Neurologista fala sobre “Transtornos do desenvolvimento na sala de aula” durante TJMT Inclusivo
Com o objetivo de conscientizar e capacitar profissionais da Educação, especialistas e pessoas interessadas no Transtorno do Espectro Autista (TEA), o evento "TJMT Inclusivo – Capacitação e Conscientização em Autismo" reuniu um público diversificado, de cerca de duas mil pessoas, em Cuiabá, nesta sexta-feira (04 de abril). O evento, promovido pelo Tribunal de Justiça de Mato Grosso (TJMT), por meio da Comissão de Acessibilidade e Inclusão, contou com uma programação extensa de palestras ministradas por especialistas na área do autismo e inclusão.
Entre os palestrantes, o neurologista da Infância e Adolescência Thiago Barbosa Gusmão abordou o tema "Transtornos do neurodesenvolvimento na sala de aula", o primeiro de uma série de treinamentos já planejados para serem realizados ao longo do ano. A aula teve duração de duas horas e abordou temas como os níveis de suporte e tratamentos possíveis do TEA; TDAH (Transtorno do Déficit de Atenção e Hiperatividade); TOD (Transtorno Opositor Desafiador) e TC (Transtorno de Conduta). Ele falou também sobre déficit intelectual e superdotação. Ensinou sobre estratégias educacionais e elaboração de relatórios do ponto de vista pedagógico, comportamental e social.
Transtornos do neurodesenvolvimento na sala de aula
O médico demonstrou certa preocupação com o número alarmante de brasileiros com TEA que pode estar sendo diagnosticado tardiamente, recebendo tratamentos inadequados ou ainda, não sendo diagnosticados. A proporção estimada de 5,95 milhões de pessoas com TEA no Brasil levanta a urgência de aprimorar o processo de identificação, especialmente em adolescentes e adultos, uma vez que o diagnóstico precoce é crucial para o desenvolvimento e qualidade de vida.
O TEA é um transtorno do neurodesenvolvimento e não tem cura “porque não é uma doença”. Manifesta-se por dificuldades na interação e comunicação social, além de padrões de comportamento restritivos e repetitivos. O médico professor ressaltou que, se a pessoa não apresentar essas dificuldades e comportamentos, o diagnóstico não é de Transtorno do Espectro Autista.
Embora o cérebro humano mantenha a capacidade de aprendizado ao longo da vida, a intervenção precoce maximiza o potencial de desenvolvimento da pessoa com autismo. No Brasil, o diagnóstico frequentemente ocorre na adolescência ou vida adulta, privando muitos indivíduos de intervenções oportunas.
Níveis de Suporte do TEA e o novo CID-11
Conforme Gusmão, atualmente, o diagnóstico do TEA é clínico e comportamental, baseado na observação dos sintomas.
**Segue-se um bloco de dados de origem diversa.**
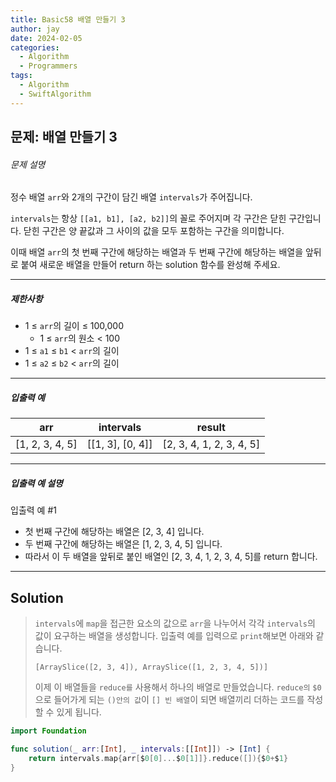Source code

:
 ```yaml
---
title: Basic58 배열 만들기 3
author: jay
date: 2024-02-05
categories:
  - Algorithm
  - Programmers
tags:
  - Algorithm
  - SwiftAlgorithm
---
```

## 문제: 배열 만들기 3
###### 문제 설명

정수 배열 `arr`와 2개의 구간이 담긴 배열 `intervals`가 주어집니다.

`intervals`는 항상 `[[a1, b1], [a2, b2]]`의 꼴로 주어지며 각 구간은 닫힌 구간입니다. 닫힌 구간은 양 끝값과 그 사이의 값을 모두 포함하는 구간을 의미합니다.

이때 배열 `arr`의 첫 번째 구간에 해당하는 배열과 두 번째 구간에 해당하는 배열을 앞뒤로 붙여 새로운 배열을 만들어 return 하는 solution 함수를 완성해 주세요.

---

##### 제한사항

- 1 ≤ `arr`의 길이 ≤ 100,000
    - 1 ≤ `arr`의 원소 < 100
- 1 ≤ `a1` ≤ `b1` < `arr`의 길이
- 1 ≤ `a2` ≤ `b2` < `arr`의 길이

---

##### 입출력 예

|arr|intervals|result|
|---|---|---|
|[1, 2, 3, 4, 5]|[[1, 3], [0, 4]]|[2, 3, 4, 1, 2, 3, 4, 5]|

---

##### 입출력 예 설명

입출력 예 #1

- 첫 번째 구간에 해당하는 배열은 [2, 3, 4] 입니다.
- 두 번째 구간에 해당하는 배열은 [1, 2, 3, 4, 5] 입니다.
- 따라서 이 두 배열을 앞뒤로 붙인 배열인 [2, 3, 4, 1, 2, 3, 4, 5]를 return 합니다.

---

## Solution

> `intervals`에 `map`을 접근한 요소의 값으로 `arr`을 나누어서 각각 `intervals`의 값이 요구하는 배열을 생성합니다. 
> 입출력 예를 입력으로 `print`해보면 아래와 같습니다.
> 
> ```
> [ArraySlice([2, 3, 4]), ArraySlice([1, 2, 3, 4, 5])] 
> ```
> 
> 이제 이 배열들을 `reduce를` 사용해서 하나의 배열로 만들었습니다. `reduce의` `$0`으로 들어가게 되는 `()안의 값`이 `[] 빈 배열`이 되면 배열끼리 더하는 코드를 작성할 수 있게 됩니다.

```swift
import Foundation

func solution(_ arr:[Int], _ intervals:[[Int]]) -> [Int] {
    return intervals.map{arr[$0[0]...$0[1]]}.reduce([]){$0+$1}
}
```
A nova Classificação Internacional de Doenças (CID-11), em vigor no Brasil desde janeiro de 2022, busca classificar a funcionalidade da pessoa com o transtorno em relação às habilidades de comunicação e social, flexibilidade e adaptabilidade, considerando o nível de suporte necessário em diversas áreas da vida. Os níveis de suporte variam de Nível 1 (necessidade de pouco suporte) a Nível 3 (muita necessidade de suporte substancial). Contudo, especialistas reconhecem que essa classificação ainda é subjetiva e passível de aprimoramento.
Manejo dos comportamentos
A falta de preparo da clínica brasileira para atender adolescentes com TEA é outro ponto de preocupação. A necessidade de estudos específicos para essa faixa etária é evidente, pois as abordagens terapêuticas eficazes para crianças podem não ser as mais adequadas para adolescentes e adultos. “A Educação e a Saúde devem ser áreas de estudo contínuo para garantir o melhor suporte em cada fase da vida”, frisou.
Embora não exista medicação específica para o TEA, medicamentos podem auxiliar no manejo de sintomas associados, como a hiperatividade, desatenção, ansiedade e compulsão. Terapias baseadas em evidências, como a Análise do Comportamento Aplicada (ABA), fonoaudiologia, tratamento parental e prática de esportes, são fundamentais para promover a autorregulação e o desenvolvimento. No ambiente escolar, o Plano Educacional Individualizado (PEI) é uma ferramenta essencial para atender às necessidades específicas de cada aluno com TEA.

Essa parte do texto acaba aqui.